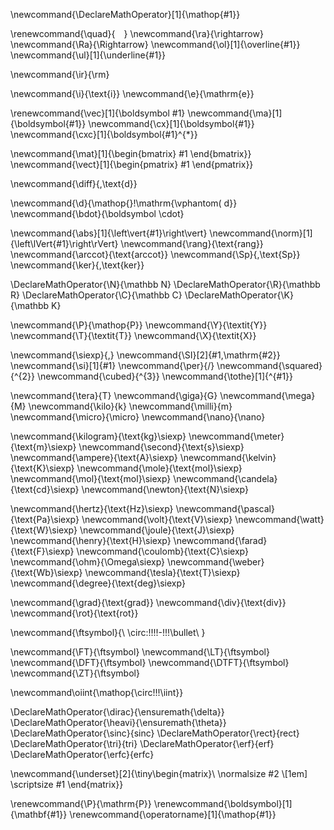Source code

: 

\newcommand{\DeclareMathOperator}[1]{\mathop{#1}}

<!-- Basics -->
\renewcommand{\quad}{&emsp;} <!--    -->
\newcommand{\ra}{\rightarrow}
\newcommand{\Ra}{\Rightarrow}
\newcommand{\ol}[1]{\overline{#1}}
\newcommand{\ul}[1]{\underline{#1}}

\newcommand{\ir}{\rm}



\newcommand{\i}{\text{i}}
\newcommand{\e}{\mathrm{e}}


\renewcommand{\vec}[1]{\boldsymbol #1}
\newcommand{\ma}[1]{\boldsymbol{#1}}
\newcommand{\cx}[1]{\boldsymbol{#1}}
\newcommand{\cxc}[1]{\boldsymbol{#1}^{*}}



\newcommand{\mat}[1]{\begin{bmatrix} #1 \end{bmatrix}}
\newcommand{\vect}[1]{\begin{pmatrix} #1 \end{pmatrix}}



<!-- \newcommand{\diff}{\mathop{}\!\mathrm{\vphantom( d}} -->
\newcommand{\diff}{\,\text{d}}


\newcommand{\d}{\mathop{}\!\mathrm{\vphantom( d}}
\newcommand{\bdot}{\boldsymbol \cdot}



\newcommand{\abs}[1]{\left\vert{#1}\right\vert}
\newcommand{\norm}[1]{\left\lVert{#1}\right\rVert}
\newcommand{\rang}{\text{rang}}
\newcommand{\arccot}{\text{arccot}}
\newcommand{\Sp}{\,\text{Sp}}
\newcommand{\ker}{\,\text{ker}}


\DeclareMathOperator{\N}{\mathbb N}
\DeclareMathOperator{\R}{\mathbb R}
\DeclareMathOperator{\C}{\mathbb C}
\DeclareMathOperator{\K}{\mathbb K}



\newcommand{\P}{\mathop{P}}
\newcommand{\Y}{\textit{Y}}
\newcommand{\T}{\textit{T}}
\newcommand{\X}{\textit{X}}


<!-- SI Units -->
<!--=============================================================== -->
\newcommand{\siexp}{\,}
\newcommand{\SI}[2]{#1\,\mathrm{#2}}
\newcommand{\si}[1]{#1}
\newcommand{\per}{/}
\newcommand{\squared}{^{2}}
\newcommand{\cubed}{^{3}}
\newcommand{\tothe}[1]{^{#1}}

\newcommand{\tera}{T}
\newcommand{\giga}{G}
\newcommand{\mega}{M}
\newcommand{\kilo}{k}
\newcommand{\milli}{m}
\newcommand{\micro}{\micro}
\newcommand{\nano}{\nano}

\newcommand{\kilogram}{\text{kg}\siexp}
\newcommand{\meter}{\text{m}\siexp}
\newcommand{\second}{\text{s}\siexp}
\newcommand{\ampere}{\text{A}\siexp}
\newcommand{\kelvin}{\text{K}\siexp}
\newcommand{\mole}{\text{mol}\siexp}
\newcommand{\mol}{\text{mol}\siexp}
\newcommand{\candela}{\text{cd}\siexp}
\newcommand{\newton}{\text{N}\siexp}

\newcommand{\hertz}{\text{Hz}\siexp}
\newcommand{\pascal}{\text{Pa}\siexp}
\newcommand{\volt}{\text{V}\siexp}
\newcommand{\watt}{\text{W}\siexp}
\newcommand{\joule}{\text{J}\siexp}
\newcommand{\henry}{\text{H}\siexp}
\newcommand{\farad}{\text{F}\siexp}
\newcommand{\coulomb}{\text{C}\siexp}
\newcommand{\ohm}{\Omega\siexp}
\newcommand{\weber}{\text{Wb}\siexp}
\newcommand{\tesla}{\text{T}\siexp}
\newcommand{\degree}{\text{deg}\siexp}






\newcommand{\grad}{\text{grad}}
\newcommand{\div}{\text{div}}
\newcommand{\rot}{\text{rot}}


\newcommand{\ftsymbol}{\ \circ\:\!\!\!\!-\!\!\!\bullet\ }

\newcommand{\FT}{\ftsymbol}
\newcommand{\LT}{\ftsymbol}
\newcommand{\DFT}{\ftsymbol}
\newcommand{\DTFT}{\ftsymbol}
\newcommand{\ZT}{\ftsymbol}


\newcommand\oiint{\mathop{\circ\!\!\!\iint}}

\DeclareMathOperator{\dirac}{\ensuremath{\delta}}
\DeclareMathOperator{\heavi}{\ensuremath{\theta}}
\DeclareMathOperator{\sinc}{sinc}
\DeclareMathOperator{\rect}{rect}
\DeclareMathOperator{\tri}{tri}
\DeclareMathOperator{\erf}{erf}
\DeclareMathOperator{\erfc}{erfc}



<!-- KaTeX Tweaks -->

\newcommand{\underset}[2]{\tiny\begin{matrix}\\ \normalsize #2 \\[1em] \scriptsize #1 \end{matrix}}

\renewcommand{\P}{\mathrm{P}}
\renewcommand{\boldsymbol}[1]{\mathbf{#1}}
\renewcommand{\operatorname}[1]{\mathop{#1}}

→ What you are asked to do: Copy the entries exactly. No pictures.

→ Result below:
Source code

: 

\newcommand{\DeclareMathOperator}[1]{\mathop{#1}}

<!-- Basics -->
\renewcommand{\quad}{&emsp;} <!--    -->
\newcommand{\ra}{\rightarrow}
\newcommand{\Ra}{\Rightarrow}
\newcommand{\ol}[1]{\overline{#1}}
\newcommand{\ul}[1]{\underline{#1}}

\newcommand{\ir}{\rm}



\newcommand{\i}{\text{i}}
\newcommand{\e}{\mathrm{e}}


\renewcommand{\vec}[1]{\boldsymbol #1}
\newcommand{\ma}[1]{\boldsymbol{#1}}
\newcommand{\cx}[1]{\boldsymbol{#1}}
\newcommand{\cxc}[1]{\boldsymbol{#1}^{*}}



\newcommand{\mat}[1]{\begin{bmatrix} #1 \end{bmatrix}}
\newcommand{\vect}[1]{\begin{pmatrix} #1 \end{pmatrix}}



<!-- \newcommand{\diff}{\mathop{}\!\mathrm{\vphantom( d}} -->
\newcommand{\diff}{\,\text{d}}


\newcommand{\d}{\mathop{}\!\mathrm{\vphantom( d}}
\newcommand{\bdot}{\boldsymbol \cdot}



\newcommand{\abs}[1]{\left\vert{#1}\right\vert}
\newcommand{\norm}[1]{\left\lVert{#1}\right\rVert}
\newcommand{\rang}{\text{rang}}
\newcommand{\arccot}{\text{arccot}}
\newcommand{\Sp}{\,\text{Sp}}
\newcommand{\ker}{\,\text{ker}}


\DeclareMathOperator{\N}{\mathbb N}
\DeclareMathOperator{\R}{\mathbb R}
\DeclareMathOperator{\C}{\mathbb C}
\DeclareMathOperator{\K}{\mathbb K}



\newcommand{\P}{\mathop{P}}
\newcommand{\Y}{\textit{Y}}
\newcommand{\T}{\textit{T}}
\newcommand{\X}{\textit{X}}


<!-- SI Units -->
<!--=============================================================== -->
\newcommand{\siexp}{\,}
\newcommand{\SI}[2]{#1\,\mathrm{#2}}
\newcommand{\si}[1]{#1}
\newcommand{\per}{/}
\newcommand{\squared}{^{2}}
\newcommand{\cubed}{^{3}}
\newcommand{\tothe}[1]{^{#1}}

\newcommand{\tera}{T}
\newcommand{\giga}{G}
\newcommand{\mega}{M}
\newcommand{\kilo}{k}
\newcommand{\milli}{m}
\newcommand{\micro}{\micro}
\newcommand{\nano}{\nano}

\newcommand{\kilogram}{\text{kg}\siexp}
\newcommand{\meter}{\text{m}\siexp}
\newcommand{\second}{\text{s}\siexp}
\newcommand{\ampere}{\text{A}\siexp}
\newcommand{\kelvin}{\text{K}\siexp}
\newcommand{\mole}{\text{mol}\siexp}
\newcommand{\mol}{\text{mol}\siexp}
\newcommand{\candela}{\text{cd}\siexp}
\newcommand{\newton}{\text{N}\siexp}

\newcommand{\hertz}{\text{Hz}\siexp}
\newcommand{\pascal}{\text{Pa}\siexp}
\newcommand{\volt}{\text{V}\siexp}
\newcommand{\watt}{\text{W}\siexp}
\newcommand{\joule}{\text{J}\siexp}
\newcommand{\henry}{\text{H}\siexp}
\newcommand{\farad}{\text{F}\siexp}
\newcommand{\coulomb}{\text{C}\siexp}
\newcommand{\ohm}{\Omega\siexp}
\newcommand{\weber}{\text{Wb}\siexp}
\newcommand{\tesla}{\text{T}\siexp}
\newcommand{\degree}{\text{deg}\siexp}






\newcommand{\grad}{\text{grad}}
\newcommand{\div}{\text{div}}
\newcommand{\rot}{\text{rot}}


\newcommand{\ftsymbol}{\ \circ\:\!\!\!\!-\!\!\!\bullet\ }

\newcommand{\FT}{\ftsymbol}
\newcommand{\LT}{\ftsymbol}
\newcommand{\DFT}{\ftsymbol}
\newcommand{\DTFT}{\ftsymbol}
\newcommand{\ZT}{\ftsymbol}


\newcommand\oiint{\mathop{\circ\!\!\!\iint}}

\DeclareMathOperator{\dirac}{\ensuremath{\delta}}
\DeclareMathOperator{\heavi}{\ensuremath{\theta}}
\DeclareMathOperator{\sinc}{sinc}
\DeclareMathOperator{\rect}{rect}
\DeclareMathOperator{\tri}{tri}
\DeclareMathOperator{\erf}{erf}
\DeclareMathOperator{\erfc}{erfc}



<!-- KaTeX Tweaks -->

\newcommand{\underset}[2]{\tiny\begin{matrix}\\ \normalsize #2 \\[1em] \scriptsize #1 \end{matrix}}

\renewcommand{\P}{\mathrm{P}}
\renewcommand{\boldsymbol}[1]{\mathbf{#1}}
\renewcommand{\operatorname}[1]{\mathop{#1}}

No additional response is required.